8.    The UK has a considerable infrastructure to enable analysis, including in particular a suite of world class longitudinal datasets such as Understanding Society, ELSA and SHARE. The combination of in-depth social information and biological data is important to enable scientific developments outlined above.

9.    The understanding of what constitutes a healthy lifestyle has a generally robust scientific foundation. However, further investigation into the effects of diet, physical activity, lifestyle, working pattern, stress and health during ageing, which includes anti-oxidant impact, change in appetite and the effect of ageing on response to dietary constituents, as well as longer-term dietary interventions, such as caloric restriction, is required.

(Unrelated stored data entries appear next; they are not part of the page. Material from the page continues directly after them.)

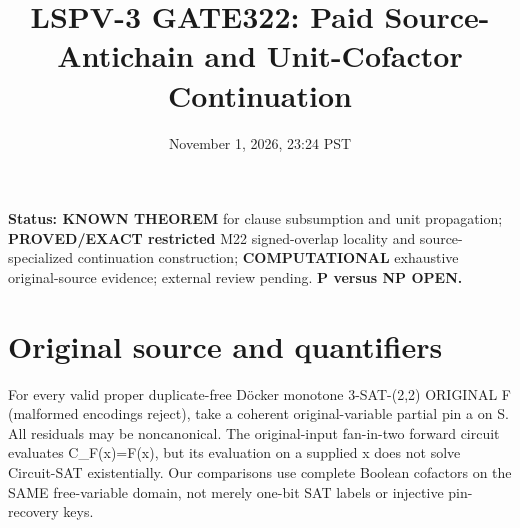 \documentclass[11pt]{article}
\title{LSPV-3 GATE322: Paid Source-Antichain and Unit-Cofactor Continuation}
\date{November 1, 2026, 23:24 PST}
\begin{document}
\maketitle
\noindent\textbf{Status: KNOWN THEOREM} for clause subsumption and unit propagation; \textbf{PROVED/EXACT restricted} M22 signed-overlap locality and source-specialized continuation construction; \textbf{COMPUTATIONAL} exhaustive original-source evidence; external review pending. \textbf{P versus NP OPEN.}
\section*{Original source and quantifiers}
For every valid proper duplicate-free D\"ocker monotone 3-SAT-(2,2) ORIGINAL F (malformed encodings reject), take a coherent original-variable partial pin a on S. All residuals may be noncanonical. The original-input fan-in-two forward circuit evaluates C_F(x)=F(x), but its evaluation on a supplied x does not solve Circuit-SAT existentially. Our comparisons use complete Boolean cofactors on the SAME free-variable domain, not merely one-bit SAT labels or injective pin-recovery keys.
\end{document}
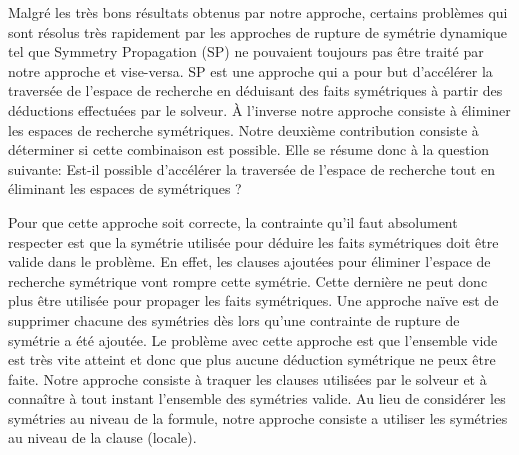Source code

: Malgré les très bons résultats obtenus par notre approche, certains problèmes qui sont résolus très 
rapidement par les approches de rupture de symétrie dynamique tel que  Symmetry Propagation (SP) ne pouvaient toujours pas être traité par notre approche et vise-versa.
SP est une approche qui a pour but d'accélérer la traversée de l'espace de recherche en déduisant des faits symétriques à partir des déductions effectuées par le solveur.
À l'inverse notre approche consiste à éliminer les espaces de recherche 
symétriques. %
Notre deuxième contribution consiste à déterminer si cette combinaison est possible. Elle se résume donc à la question suivante:
Est-il possible d'accélérer la traversée de l'espace de recherche tout en éliminant les espaces de symétriques ?

Pour que cette approche soit correcte, la contrainte qu'il faut absolument respecter est que la symétrie utilisée pour déduire les faits symétriques doit être valide dans le problème. En effet, les clauses ajoutées pour éliminer l'espace de recherche
symétrique vont rompre cette symétrie. Cette dernière ne peut donc plus être utilisée pour propager les faits symétriques.
Une approche naïve est de supprimer chacune des symétries dès lors qu'une contrainte de rupture de symétrie a été ajoutée.
Le problème avec cette approche est que l'ensemble vide est très vite atteint et donc que plus aucune déduction symétrique ne peux être faite. Notre approche consiste à traquer les clauses utilisées par le solveur et à connaître à tout instant l'ensemble des symétries valide. Au lieu de considérer les symétries au niveau de la formule,
notre approche consiste a utiliser les symétries au niveau de la clause (locale).


\vspace{2em}


\begin{table}[!htbp]\footnotesize
	\centering
	\caption{Comparaison du nombre de problèmes résolus par chaque approche.}
	\label{tab:satfr}
\end{table}%


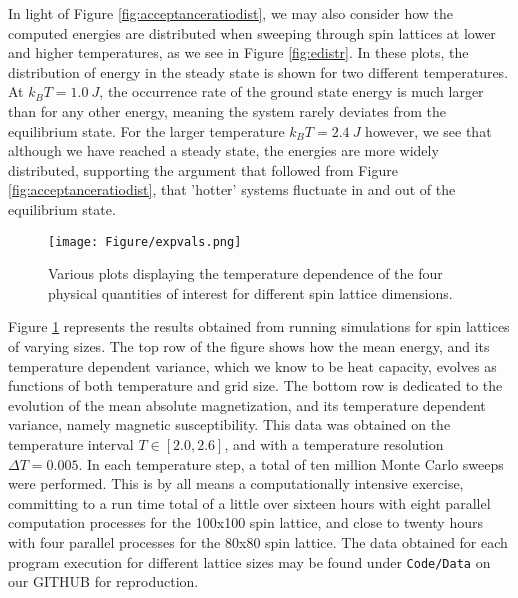 In light of Figure \ref{fig:acceptanceratiodist}, we may also consider how the computed energies are distributed when sweeping through spin lattices at lower and higher temperatures, as we see in Figure \ref{fig:edistr}. In these plots, the distribution of energy in the steady state is shown for two different temperatures. At $k_B T = 1.0 \ J$, the occurrence rate of the ground state energy is much larger than for any other energy, meaning the system rarely deviates from the equilibrium state. For the larger temperature $k_B T = 2.4\ J$ however, we see that although we have reached a steady state, the energies are more widely distributed, supporting the argument that followed from Figure \ref{fig:acceptanceratiodist}, that 'hotter' systems fluctuate in and out of the equilibrium state.\\

\begin{figure}[H]
    \centering
    \texttt{[image: Figure/expvals.png]}
    \caption{Various plots displaying the temperature dependence of the four physical quantities of interest for different spin lattice dimensions. }
    \label{fig:expvals}
\end{figure}

Figure \ref{fig:expvals} represents the results obtained from running simulations for spin lattices of varying sizes. The top row of the figure shows how the mean energy, and its temperature dependent variance, which we know to be heat capacity, evolves as functions of both temperature and grid size. The bottom row is dedicated to the evolution of the mean absolute magnetization, and its temperature dependent variance, namely magnetic susceptibility. This data was obtained on the temperature interval $T \in [2.0,2.6]$, and with a temperature resolution $\Delta T = 0.005$. In each temperature step, a total of ten million Monte Carlo sweeps were performed. This is by all means a computationally intensive exercise, committing to a run time total of a little over sixteen hours with eight parallel computation processes for the 100x100 spin lattice, and close to twenty hours with four parallel processes for the 80x80 spin lattice. The data obtained for each program execution for different lattice sizes may be found under \texttt{Code/Data} on our GITHUB for reproduction.\\

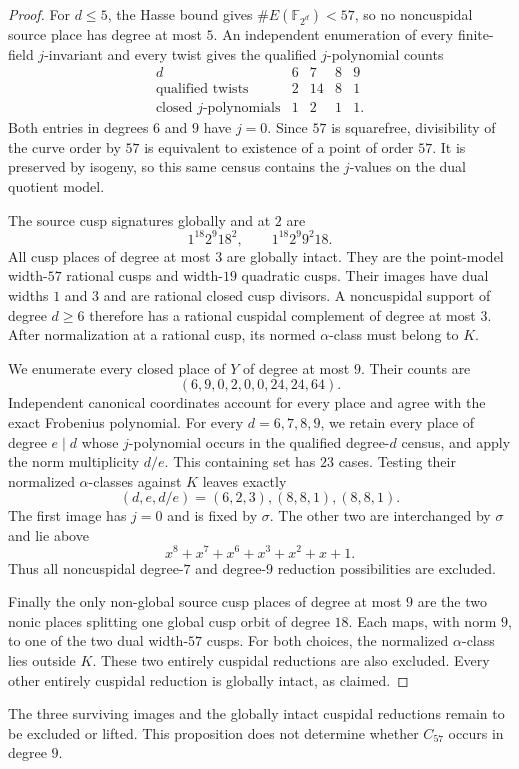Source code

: \begin{proof}
For $d\leq5$, the Hasse bound gives
$\#E(\mathbb F_{2^d})<57$, so no noncuspidal source place
has degree at most $5$. An independent enumeration of every
finite-field $j$-invariant and every twist gives the qualified
$j$-polynomial counts
\[
\begin{array}{c|rrrr}
 d&6&7&8&9\\ \hline
 \text{qualified twists}&2&14&8&1\\
 \text{closed }j\text{-polynomials}&1&2&1&1.
\end{array}
\]
Both entries in degrees $6$ and $9$ have $j=0$.
Since $57$ is squarefree, divisibility of the curve order by
$57$ is equivalent to existence of a point of order $57$.
It is preserved by isogeny, so this same census contains the
$j$-values on the dual quotient model.

The source cusp signatures globally and at $2$ are
\[
 1^{18}2^9 18^2,\qquad 1^{18}2^9 9^2 18.
\]
All cusp places of degree at most $3$ are globally intact.
They are the point-model width-$57$ rational cusps and
width-$19$ quadratic cusps. Their images have dual widths
$1$ and $3$ and are rational closed cusp divisors.
A noncuspidal support of degree $d\geq6$ therefore has a
rational cuspidal complement of degree at most $3$.
After normalization at a rational cusp, its normed $\alpha$-class
must belong to $K$.

We enumerate every closed place of $Y$ of degree at most $9$.
Their counts are
\[
 (6,9,0,2,0,0,24,24,64).
\]
Independent canonical coordinates account for every place and
agree with the exact Frobenius polynomial.
For every $d=6,7,8,9$, we retain every place of degree $e\mid d$
whose $j$-polynomial occurs in the qualified degree-$d$ census,
and apply the norm multiplicity $d/e$.
This containing set has $23$ cases. Testing their normalized
$\alpha$-classes against $K$ leaves exactly
\[
 (d,e,d/e)=(6,2,3),(8,8,1),(8,8,1).
\]
The first image has $j=0$ and is fixed by $\sigma$.
The other two are interchanged by $\sigma$ and lie above
\[
 x^8+x^7+x^6+x^3+x^2+x+1.
\]
Thus all noncuspidal degree-$7$ and degree-$9$ reduction
possibilities are excluded.

Finally the only non-global source cusp places of degree at
most $9$ are the two nonic places splitting one global
cusp orbit of degree $18$. Each maps, with norm $9$, to one of
the two dual width-$57$ cusps.
For both choices, the normalized $\alpha$-class lies outside $K$.
These two entirely cuspidal reductions are also excluded.
Every other entirely cuspidal reduction is globally intact,
as claimed.
\end{proof}

The three surviving images and the globally intact cuspidal
reductions remain to be excluded or lifted. This proposition
does not determine whether $C_{57}$ occurs in degree $9$.
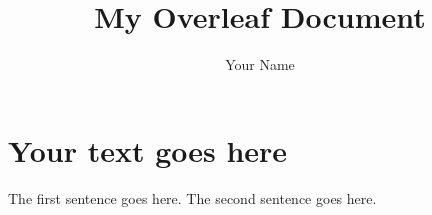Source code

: \documentclass[12pt]{article}
\begin{document}
 

\title{My Overleaf Document}
\author{Your Name}
\date{}

\maketitle

\section*{Your text goes here}
The first sentence goes here.
The second sentence goes here.

\end{document}
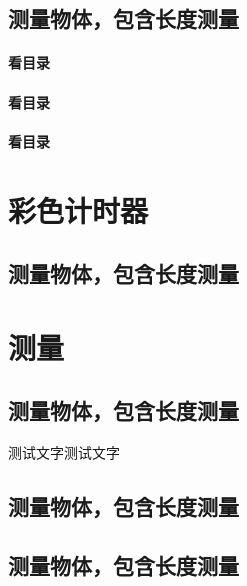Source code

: \begin{Appendix*}

\section{测量物体，包含长度测量}

\subsubsection{看目录}

\subsubsection{看目录}

\subsubsection*{看目录}

\chapter{彩色计时器}

\section{测量物体，包含长度测量}

\chapter{测量}

\zhlipsum[1]

\section{测量物体，包含长度测量}

\begin{Example}
	测试文字测试文字
\end{Example}


\section{测量物体，包含长度测量}

\section{测量物体，包含长度测量}



\end{Appendix*}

10.                        The evidence is strong for certain aspects of public health advice, notably physical activity[5] and reduced sedentary behaviour (self-management of diabetes, undernutrition and smoking), whereas other lifestyle aspects including sleep, social engagement and appropriate help-seeking is less compelling as much of the evidence base is based on self-reported measures, which may not be robust, reliable or reproducible. Better and more robust biomarkers of ageing are needed to build a reliable scientific understanding of the processes that exacerbate or ameliorate the ageing process. For example, whilst there is good evidence on the benefits of physical activity in general, there is very little understanding of benefits of physical activity at a mechanistic level in humans, specifically the effect of physical activity on immunosenescence (the deterioration of the immune system due to natural ageing). A $160M programme, Molecular Transducers of Physical Activity Consortium (MoTrPAC)[6] will discover and perform preliminary characterisation of the range of molecular transducers (the "molecular map") that underlie the effects of physical activity in humans. The programme's goal is to study the molecular changes that occur during and after exercise and ultimately to advance the understanding of how physical activity improves and preserves health. The six-year programme is the largest targeted National Institute of Health investment of funds into the mechanisms of how physical activity improves health and prevents disease.

11.                        Evidence on mental health is more limited than physical health. Whilst longitudinal population studies are increasingly generating evidence of healthy lifestyles and cognition, most evidence comes from observational rather than intervention studies.

12.                        Randomised trials on the impact of lifestyle changes on long-term health at older ages are difficult to carry out due to cost, duration, and crucially, the limitations of the current clinical trial designs that exclude the ageing or elderly participants due to the complexities of multimorbidities and polypharmacy. This in turn leads to further rise in polypharmacy as most trials, and the resultant therapeutic drugs, are targeted at single diseases, whereas majority of the ageing population suffers from more than one chronic condition. This is one of the biggest healthcare burdens on society and the NHS[7] and there is an urgent need to develop “real world” clinical trials methodology. MRC Clinical Trials Unit at the UCL is at the forefront of clinical trials methodology research and the UK in general is world-leading in this field but more research to address the gaps in traditional and real-world trials is now needed.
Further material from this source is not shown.